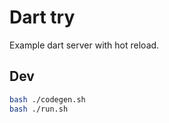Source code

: # Dart try

Example dart server with hot reload.

## Dev

```bash
bash ./codegen.sh
bash ./run.sh
```
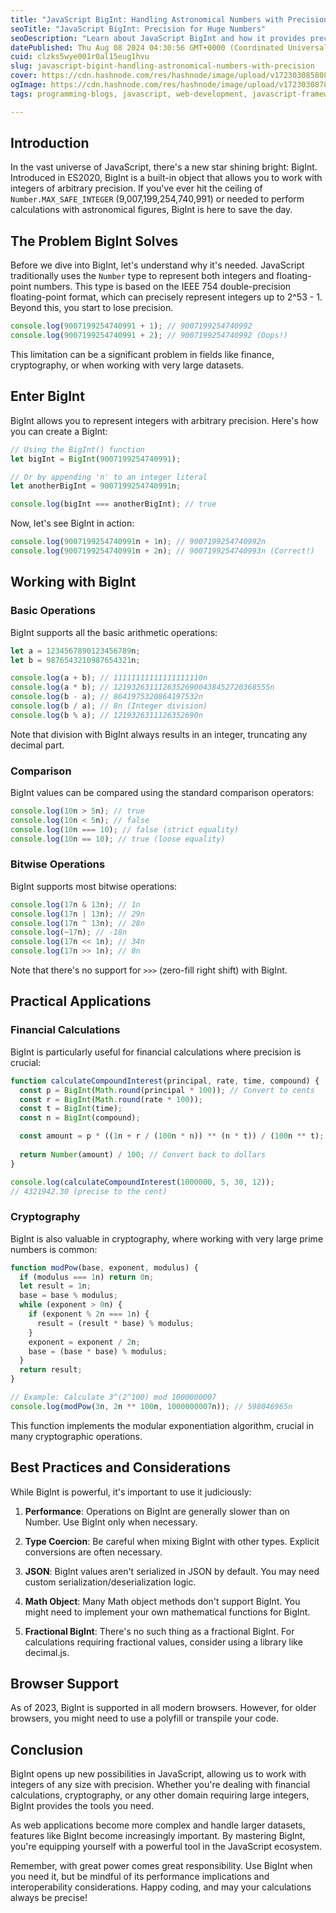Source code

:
 ```yaml
---
title: "JavaScript BigInt: Handling Astronomical Numbers with Precision"
seoTitle: "JavaScript BigInt: Precision for Huge Numbers"
seoDescription: "Learn about JavaScript BigInt and how it provides precise handling of large integers for financial calculations, cryptography, and more"
datePublished: Thu Aug 08 2024 04:30:56 GMT+0000 (Coordinated Universal Time)
cuid: clzks5wye001r0al15eug1hvu
slug: javascript-bigint-handling-astronomical-numbers-with-precision
cover: https://cdn.hashnode.com/res/hashnode/image/upload/v1723030858089/4d79959d-d755-4ba0-899e-1f581bb5f74a.png
ogImage: https://cdn.hashnode.com/res/hashnode/image/upload/v1723030878359/ffb84987-1e66-4240-ab7b-af8d79cc3316.png
tags: programming-blogs, javascript, web-development, javascript-framework, beginners

---
```


## Introduction

In the vast universe of JavaScript, there's a new star shining bright: BigInt. Introduced in ES2020, BigInt is a built-in object that allows you to work with integers of arbitrary precision. If you've ever hit the ceiling of `Number.MAX_SAFE_INTEGER` (9,007,199,254,740,991) or needed to perform calculations with astronomical figures, BigInt is here to save the day.

## The Problem BigInt Solves

Before we dive into BigInt, let's understand why it's needed. JavaScript traditionally uses the `Number` type to represent both integers and floating-point numbers. This type is based on the IEEE 754 double-precision floating-point format, which can precisely represent integers up to 2^53 - 1. Beyond this, you start to lose precision.

```javascript
console.log(9007199254740991 + 1); // 9007199254740992
console.log(9007199254740991 + 2); // 9007199254740992 (Oops!)
```

This limitation can be a significant problem in fields like finance, cryptography, or when working with very large datasets.

## Enter BigInt

BigInt allows you to represent integers with arbitrary precision. Here's how you can create a BigInt:

```javascript
// Using the BigInt() function
let bigInt = BigInt(9007199254740991);

// Or by appending 'n' to an integer literal
let anotherBigInt = 9007199254740991n;

console.log(bigInt === anotherBigInt); // true
```

Now, let's see BigInt in action:

```javascript
console.log(9007199254740991n + 1n); // 9007199254740992n
console.log(9007199254740991n + 2n); // 9007199254740993n (Correct!)
```

## Working with BigInt

### Basic Operations

BigInt supports all the basic arithmetic operations:

```javascript
let a = 1234567890123456789n;
let b = 9876543210987654321n;

console.log(a + b); // 11111111111111111110n
console.log(a * b); // 12193263111263526900438452720368555n
console.log(b - a); // 8641975320864197532n
console.log(b / a); // 8n (Integer division)
console.log(b % a); // 1219326311126352690n
```

Note that division with BigInt always results in an integer, truncating any decimal part.

### Comparison

BigInt values can be compared using the standard comparison operators:

```javascript
console.log(10n > 5n); // true
console.log(10n < 5n); // false
console.log(10n === 10); // false (strict equality)
console.log(10n == 10); // true (loose equality)
```

### Bitwise Operations

BigInt supports most bitwise operations:

```javascript
console.log(17n & 13n); // 1n
console.log(17n | 13n); // 29n
console.log(17n ^ 13n); // 28n
console.log(~17n); // -18n
console.log(17n << 1n); // 34n
console.log(17n >> 1n); // 8n
```

Note that there's no support for `>>>` (zero-fill right shift) with BigInt.

## Practical Applications

### Financial Calculations

BigInt is particularly useful for financial calculations where precision is crucial:

```javascript
function calculateCompoundInterest(principal, rate, time, compound) {
  const p = BigInt(Math.round(principal * 100)); // Convert to cents
  const r = BigInt(Math.round(rate * 100));
  const t = BigInt(time);
  const n = BigInt(compound);

  const amount = p * ((1n + r / (100n * n)) ** (n * t)) / (100n ** t);
  
  return Number(amount) / 100; // Convert back to dollars
}

console.log(calculateCompoundInterest(1000000, 5, 30, 12));
// 4321942.30 (precise to the cent)
```

### Cryptography

BigInt is also valuable in cryptography, where working with very large prime numbers is common:

```javascript
function modPow(base, exponent, modulus) {
  if (modulus === 1n) return 0n;
  let result = 1n;
  base = base % modulus;
  while (exponent > 0n) {
    if (exponent % 2n === 1n) {
      result = (result * base) % modulus;
    }
    exponent = exponent / 2n;
    base = (base * base) % modulus;
  }
  return result;
}

// Example: Calculate 3^(2^100) mod 1000000007
console.log(modPow(3n, 2n ** 100n, 1000000007n)); // 598046965n
```

This function implements the modular exponentiation algorithm, crucial in many cryptographic operations.

## Best Practices and Considerations

While BigInt is powerful, it's important to use it judiciously:

1. **Performance**: Operations on BigInt are generally slower than on Number. Use BigInt only when necessary.
    
2. **Type Coercion**: Be careful when mixing BigInt with other types. Explicit conversions are often necessary.
    
3. **JSON**: BigInt values aren't serialized in JSON by default. You may need custom serialization/deserialization logic.
    
4. **Math Object**: Many Math object methods don't support BigInt. You might need to implement your own mathematical functions for BigInt.
    
5. **Fractional BigInt**: There's no such thing as a fractional BigInt. For calculations requiring fractional values, consider using a library like decimal.js.
    

## Browser Support

As of 2023, BigInt is supported in all modern browsers. However, for older browsers, you might need to use a polyfill or transpile your code.

## Conclusion

BigInt opens up new possibilities in JavaScript, allowing us to work with integers of any size with precision. Whether you're dealing with financial calculations, cryptography, or any other domain requiring large integers, BigInt provides the tools you need.

As web applications become more complex and handle larger datasets, features like BigInt become increasingly important. By mastering BigInt, you're equipping yourself with a powerful tool in the JavaScript ecosystem.

Remember, with great power comes great responsibility. Use BigInt when you need it, but be mindful of its performance implications and interoperability considerations. Happy coding, and may your calculations always be precise!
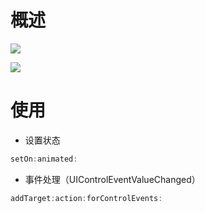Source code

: # 概述

![](https://ws3.sinaimg.cn/large/006tKfTcly1fjx0kwk6jrj305g040749.jpg)

![](https://ws1.sinaimg.cn/large/006tKfTcly1fjx19b8zpsj308w04lglk.jpg)

# 使用

- 设置状态

```objective-c
setOn:animated:
```

- 事件处理（UIControlEventValueChanged）

```objective-c
addTarget:action:forControlEvents: 
```

## 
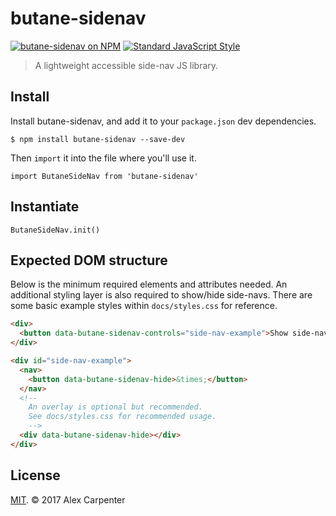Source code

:# butane-sidenav

[![butane-sidenav on NPM](https://img.shields.io/npm/v/butane-sidenav.svg?style=flat-square)](https://www.npmjs.com/package/butane-sidenav) [![Standard JavaScript Style](https://img.shields.io/badge/code_style-standard-brightgreen.svg?style=flat-square)](http://standardjs.com/)

> A lightweight accessible side-nav JS library.

## Install

Install butane-sidenav, and add it to your `package.json` dev dependencies.

```
$ npm install butane-sidenav --save-dev
```

Then `import` it into the file where you'll use it.

```es6
import ButaneSideNav from 'butane-sidenav'
```

## Instantiate

```es6
ButaneSideNav.init()
```

## Expected DOM structure

Below is the minimum required elements and attributes needed. An additional styling layer is also required to show/hide side-navs. There are some basic example styles within `docs/styles.css` for reference.

```html
<div>
  <button data-butane-sidenav-controls="side-nav-example">Show side-nav 1</button>
</div>

<div id="side-nav-example">
  <nav>
    <button data-butane-sidenav-hide>&times;</button>
  </nav>
  <!--
    An overlay is optional but recommended.
    See docs/styles.css for recommended usage.
    -->
  <div data-butane-sidenav-hide></div>
</div>
```

## License

[MIT](https://opensource.org/licenses/MIT). © 2017 Alex Carpenter
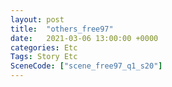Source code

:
 ```yaml
---
layout: post
title:  "others_free97"
date:   2021-03-06 13:00:00 +0000
categories: Etc
Tags: Story Etc
SceneCode: ["scene_free97_q1_s20"]
---
```

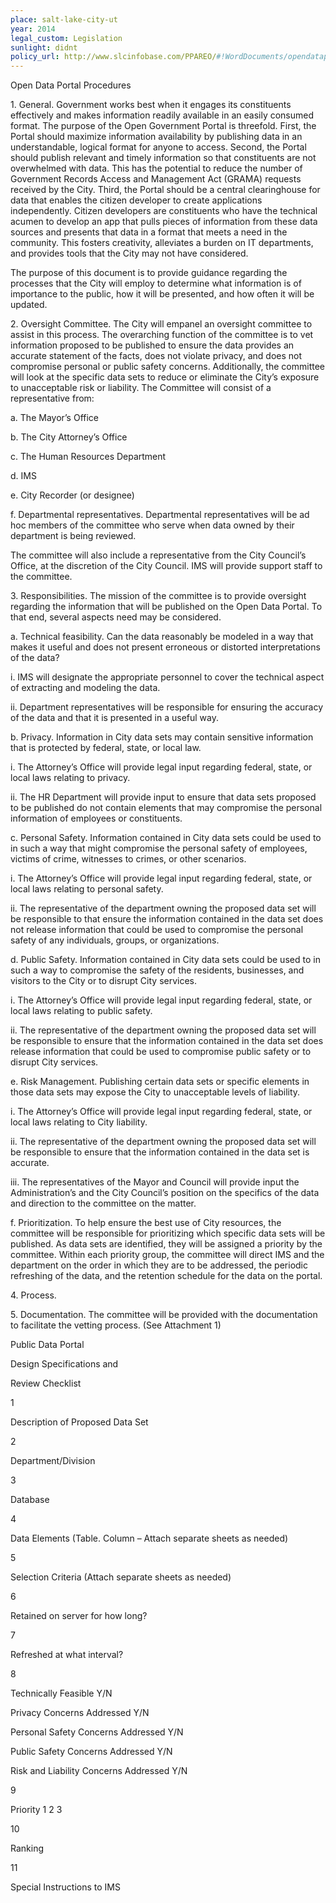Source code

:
 ```yaml
---
place: salt-lake-city-ut
year: 2014
legal_custom: Legislation
sunlight: didnt
policy_url: http://www.slcinfobase.com/PPAREO/#!WordDocuments/opendataportalprocedures.htm
---
```


<p>Open Data Portal Procedures</p>
<p>1.   General. <span class="g-goals-and-values">Government works best when it engages its constituents effectively and makes information readily available in an easily consumed format. The purpose of the Open Government Portal is threefold. <span class="g-open-formats"><span class="g-open-access">First, the Portal should maximize information availability by publishing data in an understandable, logical format for anyone to access</span></span>. Second, the Portal should publish relevant and timely information so that constituents are not overwhelmed with data. This has the potential to reduce the number of </span><span class="g-build-on-precedent"><span class="g-goals-and-values">Government Records Access and Management Act</span> (GRAMA) requests received by the City. Third, the Portal should be a central clearinghouse for data that enables the citizen developer to create applications independently. Citizen developers are constituents who have the technical acumen to develop an app that pulls pieces of information from these data sources and presents that data in a format that meets a need in the community. This fosters creativity, alleviates a burden on IT departments, and provides tools that the City may not have considered.</span></p>
<p>The purpose of this document is to provide guidance regarding the processes that the City will employ to determine what information is of importance to the public, how it will be presented, and how often it will be updated.</p>
<p>2.   Oversight Committee. <span class="g-oversight-authority">The City will empanel an oversight committee to assist in this process. <span class="g-data-quality">The overarching function of the committee is to vet information proposed to be published to ensure the data provides an accurate statement of the facts, does not violate privacy, and does not compromise personal or public safety concerns</span>. Additionally, the committee will look at the specific data sets to reduce or eliminate the City’s exposure to unacceptable risk or liability.  The Committee will consist of a representative from:</span></p>
<p>a.   The Mayor’s Office</p>
<p>b.   <span class="g-oversight-authority">The City Attorney’s Office</span></p>
<p>c.   <span class="g-oversight-authority">The Human Resources Department</span></p>
<p>d.   IMS</p>
<p>e.   <span class="g-oversight-authority">City Recorder (or designee)</span></p>
<p>f.	<span class="g-oversight-authority">Departmental representatives. Departmental representatives will be ad hoc members of the committee who serve when data owned by their department is being reviewed.</span></p>
<p><span class="g-oversight-authority">The committee will also include a representative from the City Council’s Office, at the discretion of the City Council.  IMS will provide support staff to the committee.</span></p>
<p>3.   Responsibilities. The mission of the committee is to provide oversight regarding the <span class="g-prioritization">information that will be published on the Open Data Portal</span>. To that end, several aspects need may be considered.</p>
<p>a.   Technical feasibility. Can the data reasonably be modeled in a way that makes it useful and does not present erroneous or distorted interpretations of the data?</p>
<p>i. IMS will designate the appropriate personnel to cover the technical aspect of extracting and modeling the data.</p>
<p>ii.        	Department representatives will be responsible for ensuring the accuracy of the data and that it is presented in a useful way.</p>
<p>b.   Privacy.  Information in City data sets may contain sensitive information that is protected by federal, state, or local law.</p>
<p>i. The Attorney’s Office will provide legal input regarding federal, state, or local laws relating to privacy.</p>
<p>ii.        	The HR Department will provide input to ensure that data sets proposed to be published do not contain elements that may compromise the personal information of employees or constituents.</p>
<p>c.   Personal Safety. Information contained in City data sets could be used to in such a way that might compromise the personal safety of employees, victims of crime, witnesses to crimes, or other scenarios.</p>
<p>i. The Attorney’s Office will provide legal input regarding federal, state, or local laws relating to personal safety.</p>
<p>ii.        	The representative of the department owning the proposed data set will be responsible to that ensure the information contained in the data set does not release information that could be used to compromise the personal safety of any individuals, groups, or organizations.</p>
<p>d.   Public Safety. Information contained in City data sets could be used to in such a way to compromise the safety of the residents, businesses, and visitors to the City or to disrupt City services.</p>
<p>i. The Attorney’s Office will provide legal input regarding federal, state, or local laws relating to public safety.</p>
<p>ii.        	The representative of the department owning the proposed data set will be responsible to ensure that the information contained in the data set does release information that could be used to compromise public safety or to disrupt City services.</p>
<p>e.   Risk Management. Publishing certain data sets or specific elements in those data sets may expose the City to unacceptable levels of liability.</p>
<p>i. The Attorney’s Office will provide legal input regarding federal, state, or local laws relating to City liability.</p>
<p>ii.        	The representative of the department owning the proposed data set will be responsible to ensure that the information contained in the data set is accurate.</p>
<p>iii.       	The representatives of the Mayor and Council will provide input the Administration’s and the City Council’s position on the specifics of the data and direction to the committee on the matter.</p>
<p>f.	<span class="g-prioritization">Prioritization. To help ensure the best use of City resources, the committee will be responsible for prioritizing which specific data sets will be published. As data sets are identified, they will be assigned a priority by the committee. Within each priority group, the committee will direct IMS and the department on the order in which they are to be addressed, the periodic refreshing of the data, and the retention schedule for the data on the portal.</span></p>
<p> </p>
<p>4.   Process.</p>
<p>5.   Documentation. The committee will be provided with the documentation to facilitate the vetting process. (See Attachment 1)</p>
<p>Public Data Portal</p>
<p>Design Specifications and</p>
<p>Review Checklist</p>
<p>1</p>
<p>Description of Proposed Data Set</p>
<p>2</p>
<p>Department/Division</p>
<p>3</p>
<p>Database</p>
<p>4</p>
<p>Data Elements (Table. Column – Attach separate sheets as needed)</p>
<p> </p>
<p>5</p>
<p>Selection Criteria (Attach separate sheets as needed)</p>
<p> </p>
<p>6</p>
<p>Retained on server for how long?</p>
<p> </p>
<p>7</p>
<p>Refreshed at what interval?</p>
<p> </p>
<p>8</p>
<p>Technically Feasible                                    	Y/N</p>
<p> </p>
<p>Privacy Concerns Addressed                      	Y/N</p>
<p> </p>
<p>Personal Safety Concerns Addressed         	Y/N</p>
<p> </p>
<p>Public Safety Concerns Addressed            	Y/N</p>
<p> </p>
<p>Risk and Liability Concerns Addressed                 	Y/N</p>
<p>9</p>
<p>Priority 1 2 3</p>
<p>10</p>
<p>Ranking</p>
<p>11</p>
<p>Special Instructions to IMS</p>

____

Wherever the string "what" occurs in the entries, copy that whole line.

<p>The purpose of this document is to provide guidance regarding the processes that the City will employ to determine what information is of importance to the public, how it will be presented, and how often it will be updated.</p>
<p>Refreshed at what interval?</p>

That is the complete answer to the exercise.